Grève à la SNCF : des billets moins chers et plus d'informations sur les trains en circulation, promet Guillaume Pepy

Le PDG de la SNCF précise vendredi sa campagne de promotion, alors que la grève contre la réforme de la compagnie est en cours. Il s'agit notamment de billets TGV et Intercités à moins de 40 euros, "pour toutes les lignes", promet Guillaume Pepy. 

Guillaume Pepy le 11 mai 2018.
Guillaume Pepy le 11 mai 2018. (FRANCEINFO / RADIOFRANCE)

Le PDG de la SNCF, Guillaume Pepy, invité vendredi 11 mai de franceinfo, a précisé sa campagne de promotion pour les usagers, alors que la grève contre la réforme de la compagnie en est à son huitième épisode.
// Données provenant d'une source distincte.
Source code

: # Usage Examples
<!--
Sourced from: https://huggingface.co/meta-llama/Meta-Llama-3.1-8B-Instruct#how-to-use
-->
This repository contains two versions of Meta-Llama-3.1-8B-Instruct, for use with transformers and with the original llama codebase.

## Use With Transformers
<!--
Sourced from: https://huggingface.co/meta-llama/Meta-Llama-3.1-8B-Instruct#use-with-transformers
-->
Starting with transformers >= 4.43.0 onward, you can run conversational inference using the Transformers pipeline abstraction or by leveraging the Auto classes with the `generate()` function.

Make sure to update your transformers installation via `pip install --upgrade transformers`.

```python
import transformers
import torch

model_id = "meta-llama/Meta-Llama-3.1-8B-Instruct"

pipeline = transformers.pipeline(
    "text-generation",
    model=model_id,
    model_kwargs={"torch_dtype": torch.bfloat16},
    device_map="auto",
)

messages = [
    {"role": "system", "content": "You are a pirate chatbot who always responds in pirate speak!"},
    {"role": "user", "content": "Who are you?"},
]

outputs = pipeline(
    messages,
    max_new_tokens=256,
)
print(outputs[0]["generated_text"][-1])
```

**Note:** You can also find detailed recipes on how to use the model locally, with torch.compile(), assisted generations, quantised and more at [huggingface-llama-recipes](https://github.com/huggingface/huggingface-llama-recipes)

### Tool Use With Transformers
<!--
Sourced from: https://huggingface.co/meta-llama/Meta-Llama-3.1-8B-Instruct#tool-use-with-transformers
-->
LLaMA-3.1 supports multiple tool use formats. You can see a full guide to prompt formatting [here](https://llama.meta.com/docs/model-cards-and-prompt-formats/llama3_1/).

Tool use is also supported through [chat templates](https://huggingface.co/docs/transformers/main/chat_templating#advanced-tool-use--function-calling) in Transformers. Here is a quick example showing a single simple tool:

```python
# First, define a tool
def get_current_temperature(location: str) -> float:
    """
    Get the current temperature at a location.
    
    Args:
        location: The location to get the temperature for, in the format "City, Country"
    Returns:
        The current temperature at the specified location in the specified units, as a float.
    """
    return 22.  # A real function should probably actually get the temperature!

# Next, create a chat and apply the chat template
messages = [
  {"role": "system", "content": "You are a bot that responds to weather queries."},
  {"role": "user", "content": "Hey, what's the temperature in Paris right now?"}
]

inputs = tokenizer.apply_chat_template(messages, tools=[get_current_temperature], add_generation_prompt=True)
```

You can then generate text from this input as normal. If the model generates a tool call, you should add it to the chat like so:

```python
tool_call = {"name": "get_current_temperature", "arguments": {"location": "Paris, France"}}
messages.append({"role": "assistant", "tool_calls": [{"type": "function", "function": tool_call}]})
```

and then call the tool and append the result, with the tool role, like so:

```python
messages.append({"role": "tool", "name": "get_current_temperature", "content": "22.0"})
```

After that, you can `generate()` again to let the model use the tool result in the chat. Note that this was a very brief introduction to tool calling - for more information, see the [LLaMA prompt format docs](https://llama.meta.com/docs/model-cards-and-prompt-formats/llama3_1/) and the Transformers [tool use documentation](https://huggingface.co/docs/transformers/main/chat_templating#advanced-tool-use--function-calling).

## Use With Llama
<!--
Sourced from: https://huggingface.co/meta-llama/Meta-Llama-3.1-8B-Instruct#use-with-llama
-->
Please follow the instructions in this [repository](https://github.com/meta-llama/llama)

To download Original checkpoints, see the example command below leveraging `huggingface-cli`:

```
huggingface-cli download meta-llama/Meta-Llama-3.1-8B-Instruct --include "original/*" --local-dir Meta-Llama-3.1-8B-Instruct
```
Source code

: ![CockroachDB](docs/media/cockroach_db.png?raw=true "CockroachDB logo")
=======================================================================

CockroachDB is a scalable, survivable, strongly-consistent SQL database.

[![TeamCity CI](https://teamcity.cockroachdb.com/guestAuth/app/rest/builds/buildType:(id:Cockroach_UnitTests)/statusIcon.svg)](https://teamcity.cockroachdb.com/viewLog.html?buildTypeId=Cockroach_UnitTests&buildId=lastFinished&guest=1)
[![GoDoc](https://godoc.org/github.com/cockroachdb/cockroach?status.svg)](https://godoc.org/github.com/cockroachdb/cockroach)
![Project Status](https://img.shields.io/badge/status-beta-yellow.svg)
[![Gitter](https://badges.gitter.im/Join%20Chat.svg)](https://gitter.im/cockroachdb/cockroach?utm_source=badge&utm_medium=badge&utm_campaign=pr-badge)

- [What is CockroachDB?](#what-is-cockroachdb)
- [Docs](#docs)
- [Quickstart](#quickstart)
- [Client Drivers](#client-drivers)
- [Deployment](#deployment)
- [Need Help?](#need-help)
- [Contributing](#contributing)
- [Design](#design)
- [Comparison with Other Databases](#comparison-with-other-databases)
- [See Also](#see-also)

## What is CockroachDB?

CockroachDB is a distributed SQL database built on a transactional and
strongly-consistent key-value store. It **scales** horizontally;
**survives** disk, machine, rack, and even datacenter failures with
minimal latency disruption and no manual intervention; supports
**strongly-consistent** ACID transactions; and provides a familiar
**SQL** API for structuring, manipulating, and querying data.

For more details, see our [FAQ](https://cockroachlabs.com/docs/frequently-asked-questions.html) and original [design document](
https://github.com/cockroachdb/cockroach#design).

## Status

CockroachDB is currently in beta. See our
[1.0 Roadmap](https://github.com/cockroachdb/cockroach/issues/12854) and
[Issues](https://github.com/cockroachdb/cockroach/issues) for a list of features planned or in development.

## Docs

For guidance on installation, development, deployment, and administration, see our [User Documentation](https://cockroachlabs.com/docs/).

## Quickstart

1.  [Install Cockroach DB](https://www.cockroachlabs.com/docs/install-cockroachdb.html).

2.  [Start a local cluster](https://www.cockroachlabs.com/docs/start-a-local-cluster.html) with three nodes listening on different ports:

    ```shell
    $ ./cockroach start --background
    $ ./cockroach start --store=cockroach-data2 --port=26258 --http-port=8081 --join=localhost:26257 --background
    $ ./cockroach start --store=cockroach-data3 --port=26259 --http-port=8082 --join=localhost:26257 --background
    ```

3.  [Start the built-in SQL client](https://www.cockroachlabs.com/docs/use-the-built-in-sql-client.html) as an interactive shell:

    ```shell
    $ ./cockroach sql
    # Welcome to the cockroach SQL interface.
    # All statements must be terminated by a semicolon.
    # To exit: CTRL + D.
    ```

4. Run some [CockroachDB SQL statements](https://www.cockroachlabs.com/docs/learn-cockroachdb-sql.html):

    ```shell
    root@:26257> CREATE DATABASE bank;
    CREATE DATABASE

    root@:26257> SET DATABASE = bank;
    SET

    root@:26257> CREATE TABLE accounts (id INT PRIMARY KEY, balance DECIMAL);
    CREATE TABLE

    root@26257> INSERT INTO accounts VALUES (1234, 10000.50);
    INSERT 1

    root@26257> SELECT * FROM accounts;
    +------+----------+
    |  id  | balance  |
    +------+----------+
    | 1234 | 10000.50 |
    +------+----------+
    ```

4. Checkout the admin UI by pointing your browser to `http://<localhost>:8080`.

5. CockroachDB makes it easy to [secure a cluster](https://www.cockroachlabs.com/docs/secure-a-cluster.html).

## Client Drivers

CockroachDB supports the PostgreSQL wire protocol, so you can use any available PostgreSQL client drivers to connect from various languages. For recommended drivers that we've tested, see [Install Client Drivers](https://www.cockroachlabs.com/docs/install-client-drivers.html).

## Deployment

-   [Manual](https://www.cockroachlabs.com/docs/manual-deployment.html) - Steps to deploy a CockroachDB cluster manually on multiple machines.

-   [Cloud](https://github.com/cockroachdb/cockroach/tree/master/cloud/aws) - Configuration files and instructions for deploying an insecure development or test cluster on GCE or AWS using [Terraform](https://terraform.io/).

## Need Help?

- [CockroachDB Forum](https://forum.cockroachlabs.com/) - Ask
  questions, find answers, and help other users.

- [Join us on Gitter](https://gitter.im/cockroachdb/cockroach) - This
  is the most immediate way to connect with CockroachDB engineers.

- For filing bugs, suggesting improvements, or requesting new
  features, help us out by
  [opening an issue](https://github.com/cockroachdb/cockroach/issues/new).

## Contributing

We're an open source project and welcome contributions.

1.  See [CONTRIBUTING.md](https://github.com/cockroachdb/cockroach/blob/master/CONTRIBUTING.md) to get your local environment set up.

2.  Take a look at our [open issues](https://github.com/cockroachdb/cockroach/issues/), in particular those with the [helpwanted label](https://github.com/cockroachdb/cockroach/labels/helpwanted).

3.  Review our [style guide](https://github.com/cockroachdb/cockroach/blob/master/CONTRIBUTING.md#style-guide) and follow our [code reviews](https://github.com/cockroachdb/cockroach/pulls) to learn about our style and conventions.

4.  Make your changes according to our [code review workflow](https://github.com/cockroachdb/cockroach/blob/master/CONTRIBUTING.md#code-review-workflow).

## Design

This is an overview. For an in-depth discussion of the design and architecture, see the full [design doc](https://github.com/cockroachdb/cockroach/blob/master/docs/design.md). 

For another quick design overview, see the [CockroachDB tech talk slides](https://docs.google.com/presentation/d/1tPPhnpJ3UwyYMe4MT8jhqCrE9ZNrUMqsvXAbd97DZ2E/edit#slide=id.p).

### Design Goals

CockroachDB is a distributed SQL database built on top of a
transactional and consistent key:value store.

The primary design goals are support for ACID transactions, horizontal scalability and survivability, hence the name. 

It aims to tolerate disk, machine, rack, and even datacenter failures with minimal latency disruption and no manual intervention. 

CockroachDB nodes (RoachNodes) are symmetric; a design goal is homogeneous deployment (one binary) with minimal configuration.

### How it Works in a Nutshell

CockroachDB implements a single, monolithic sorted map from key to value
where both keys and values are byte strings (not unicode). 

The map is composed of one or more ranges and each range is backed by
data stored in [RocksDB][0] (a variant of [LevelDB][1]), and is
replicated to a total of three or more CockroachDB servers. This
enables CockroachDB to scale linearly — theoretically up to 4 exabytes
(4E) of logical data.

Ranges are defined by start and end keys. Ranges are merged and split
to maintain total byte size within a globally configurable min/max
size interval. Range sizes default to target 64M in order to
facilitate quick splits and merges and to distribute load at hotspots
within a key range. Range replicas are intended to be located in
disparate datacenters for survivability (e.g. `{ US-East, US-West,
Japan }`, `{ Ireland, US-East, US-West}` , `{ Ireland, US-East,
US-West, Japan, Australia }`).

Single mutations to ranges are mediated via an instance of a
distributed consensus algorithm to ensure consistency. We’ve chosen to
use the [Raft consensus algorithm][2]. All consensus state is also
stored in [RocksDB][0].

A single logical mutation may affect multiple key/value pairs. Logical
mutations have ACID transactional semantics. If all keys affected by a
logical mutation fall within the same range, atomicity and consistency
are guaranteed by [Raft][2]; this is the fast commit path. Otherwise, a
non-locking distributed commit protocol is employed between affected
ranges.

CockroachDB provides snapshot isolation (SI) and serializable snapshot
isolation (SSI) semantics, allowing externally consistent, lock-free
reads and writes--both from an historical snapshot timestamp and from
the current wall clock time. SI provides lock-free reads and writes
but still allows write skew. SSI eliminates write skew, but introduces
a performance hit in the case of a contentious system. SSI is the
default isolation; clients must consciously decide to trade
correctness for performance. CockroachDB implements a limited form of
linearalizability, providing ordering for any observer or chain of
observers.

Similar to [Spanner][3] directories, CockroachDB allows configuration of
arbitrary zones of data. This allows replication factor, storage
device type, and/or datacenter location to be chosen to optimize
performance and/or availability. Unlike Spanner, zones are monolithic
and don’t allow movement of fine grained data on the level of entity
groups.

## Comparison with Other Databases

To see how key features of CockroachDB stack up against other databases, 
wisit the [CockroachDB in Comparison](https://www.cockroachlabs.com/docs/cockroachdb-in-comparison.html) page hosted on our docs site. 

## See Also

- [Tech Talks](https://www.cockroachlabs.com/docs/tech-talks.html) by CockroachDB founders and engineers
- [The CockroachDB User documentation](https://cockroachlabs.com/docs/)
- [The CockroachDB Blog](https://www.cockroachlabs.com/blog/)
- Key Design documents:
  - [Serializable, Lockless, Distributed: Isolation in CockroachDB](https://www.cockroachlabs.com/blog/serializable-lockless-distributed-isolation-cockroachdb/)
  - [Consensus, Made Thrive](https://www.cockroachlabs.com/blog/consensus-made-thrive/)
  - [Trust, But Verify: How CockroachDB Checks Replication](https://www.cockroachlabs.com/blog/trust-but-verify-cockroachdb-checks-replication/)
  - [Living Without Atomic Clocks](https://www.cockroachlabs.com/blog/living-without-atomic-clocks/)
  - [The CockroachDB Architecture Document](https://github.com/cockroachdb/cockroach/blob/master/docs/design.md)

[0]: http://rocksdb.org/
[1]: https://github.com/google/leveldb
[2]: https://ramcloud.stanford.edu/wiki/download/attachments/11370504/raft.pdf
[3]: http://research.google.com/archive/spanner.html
Il s'agit notamment de billets TGV et Intercités moins chers et de progrès pour l'annonce des perturbations. 

"Un coup de pouce pour les vacances"

Le patron de la compagnie ferroviaire a confirmé la mise en vente, à partir du 15 mai, de trois millions de billets TGV et Intercités à des tarifs inférieurs à 40 euros. "Cela peut être parfois 15 euros, 20 ou 25 euros, (...) pour toutes lignes", a précisé Guillaume Pepy sur franceinfo. Ces billets à prix réduits concerneront des voyages "jusqu'à la fin du mois d'août". Le dirigeant de la SNCF a évoqué "un coup de pouce pour aider les gens, qui en ont besoin, pour à partir en vacances moins cher".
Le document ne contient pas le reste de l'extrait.